### Data for this task

====

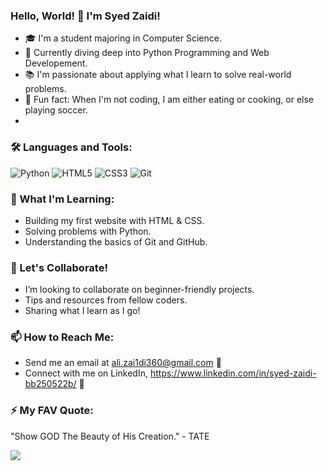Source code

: ### Hello, World! 👋 I'm Syed Zaidi!
- 🎓 I'm a student majoring in Computer Science.
- 🚀 Currently diving deep into Python Programming and Web Developement.
- 📚 I'm passionate about applying what I learn to solve real-world problems.
- 🎨 Fun fact: When I'm not coding, I am either eating or cooking, or else playing soccer.
- 
### 🛠 Languages and Tools:
![Python](https://img.shields.io/badge/-Python-black?style=flat-square&logo=python)
![HTML5](https://img.shields.io/badge/-HTML5-black?style=flat-square&logo=html5)
![CSS3](https://img.shields.io/badge/-CSS3-black?style=flat-square&logo=css3)
![Git](https://img.shields.io/badge/-Git-black?style=flat-square&logo=git)


### 🌟 What I'm Learning:
- Building my first website with HTML & CSS.
- Solving problems with Python.
- Understanding the basics of Git and GitHub.

### 👯 Let's Collaborate!
- I’m looking to collaborate on beginner-friendly projects.
- Tips and resources from fellow coders.
- Sharing what I learn as I go!


### 📫 How to Reach Me:
- Send me an email at ali.zai1di360@gmail.com 💌
- Connect with me on LinkedIn, https://www.linkedin.com/in/syed-zaidi-bb250522b/ 💼

### ⚡ My FAV Quote:
"Show GOD The Beauty of His Creation." - TATE

![](https://komarev.com/ghpvc/?username=yourGitHubUsername&color=blueviolet)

====

In the entries above, find each line containing the string "https" and copy it.

![Python](https://img.shields.io/badge/-Python-black?style=flat-square&logo=python)
![HTML5](https://img.shields.io/badge/-HTML5-black?style=flat-square&logo=html5)
![CSS3](https://img.shields.io/badge/-CSS3-black?style=flat-square&logo=css3)
![Git](https://img.shields.io/badge/-Git-black?style=flat-square&logo=git)
- Connect with me on LinkedIn, https://www.linkedin.com/in/syed-zaidi-bb250522b/ 💼
![](https://komarev.com/ghpvc/?username=yourGitHubUsername&color=blueviolet)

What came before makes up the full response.